• _EXERCISE DETAILS_
Search the records that follow and extract every line containing the string "File".

• _EXCERPTED RECORDS_
»»
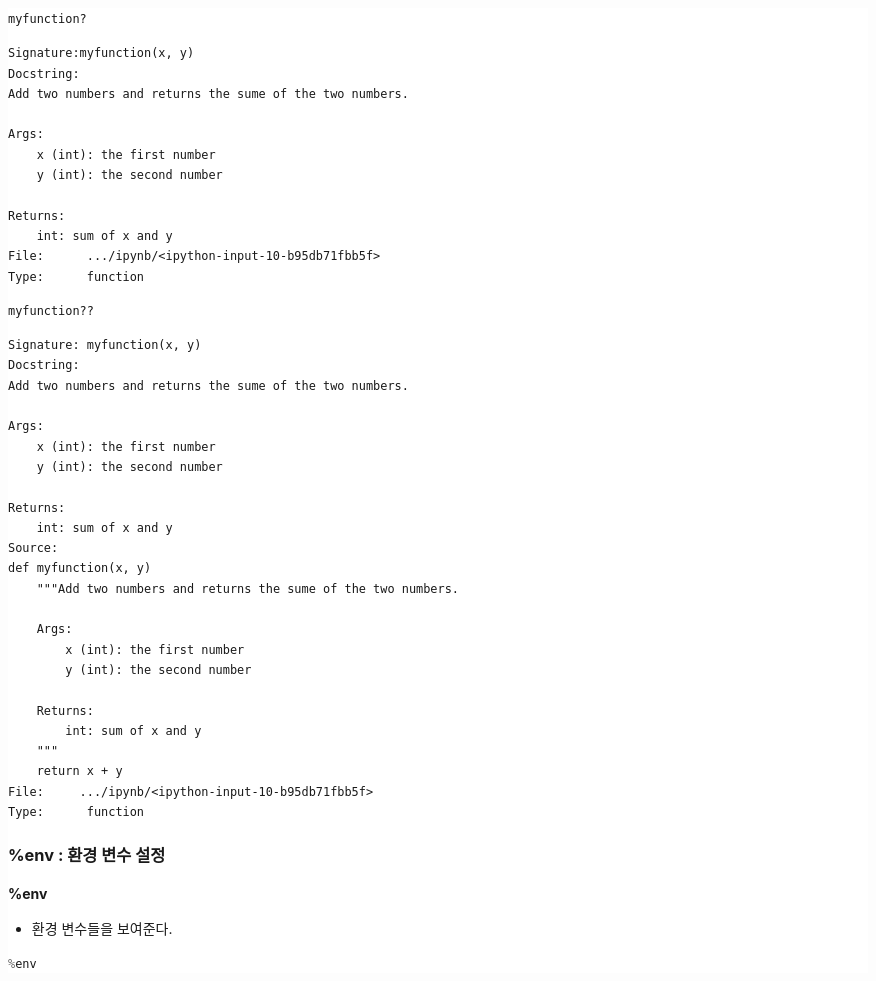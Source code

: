 
```python
myfunction?
```


    Signature:myfunction(x, y)
    Docstring:
    Add two numbers and returns the sume of the two numbers.
    
    Args:
        x (int): the first number
        y (int): the second number
        
    Returns:
        int: sum of x and y
    File:      .../ipynb/<ipython-input-10-b95db71fbb5f>
    Type:      function




```python
myfunction??
```


    Signature: myfunction(x, y)
    Docstring:
    Add two numbers and returns the sume of the two numbers.
    
    Args:
        x (int): the first number
        y (int): the second number
        
    Returns:
        int: sum of x and y
    Source:   
    def myfunction(x, y)
        """Add two numbers and returns the sume of the two numbers.
        
        Args:
            x (int): the first number
            y (int): the second number
        
        Returns:
            int: sum of x and y
        """
        return x + y
    File:     .../ipynb/<ipython-input-10-b95db71fbb5f>
    Type:      function



### %env : 환경 변수 설정

**%env**
- 환경 변수들을 보여준다.


```python
%env
```
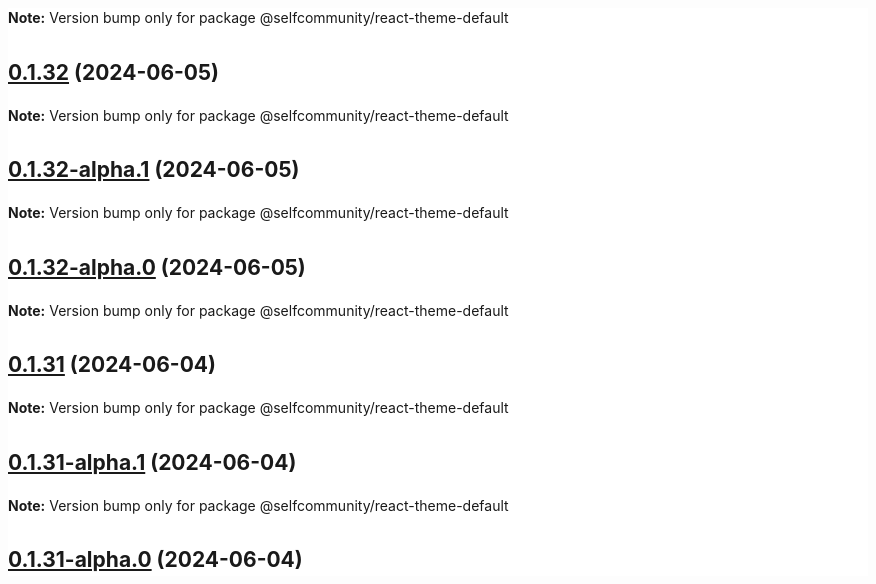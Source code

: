 **Note:** Version bump only for package @selfcommunity/react-theme-default





## [0.1.32](https://github.com/selfcommunity/community-js/compare/@selfcommunity/react-theme-default@0.1.32-alpha.1...@selfcommunity/react-theme-default@0.1.32) (2024-06-05)

**Note:** Version bump only for package @selfcommunity/react-theme-default





## [0.1.32-alpha.1](https://github.com/selfcommunity/community-js/compare/@selfcommunity/react-theme-default@0.1.32-alpha.0...@selfcommunity/react-theme-default@0.1.32-alpha.1) (2024-06-05)

**Note:** Version bump only for package @selfcommunity/react-theme-default





## [0.1.32-alpha.0](https://github.com/selfcommunity/community-js/compare/@selfcommunity/react-theme-default@0.1.31...@selfcommunity/react-theme-default@0.1.32-alpha.0) (2024-06-05)

**Note:** Version bump only for package @selfcommunity/react-theme-default





## [0.1.31](https://github.com/selfcommunity/community-js/compare/@selfcommunity/react-theme-default@0.1.31-alpha.1...@selfcommunity/react-theme-default@0.1.31) (2024-06-04)

**Note:** Version bump only for package @selfcommunity/react-theme-default





## [0.1.31-alpha.1](https://github.com/selfcommunity/community-js/compare/@selfcommunity/react-theme-default@0.1.31-alpha.0...@selfcommunity/react-theme-default@0.1.31-alpha.1) (2024-06-04)

**Note:** Version bump only for package @selfcommunity/react-theme-default





## [0.1.31-alpha.0](https://github.com/selfcommunity/community-js/compare/@selfcommunity/react-theme-default@0.1.30...@selfcommunity/react-theme-default@0.1.31-alpha.0) (2024-06-04)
««
• _RESPONSE TO THIS EXERCISE_
    File:      .../ipynb/<ipython-input-10-b95db71fbb5f>
    File:     .../ipynb/<ipython-input-10-b95db71fbb5f>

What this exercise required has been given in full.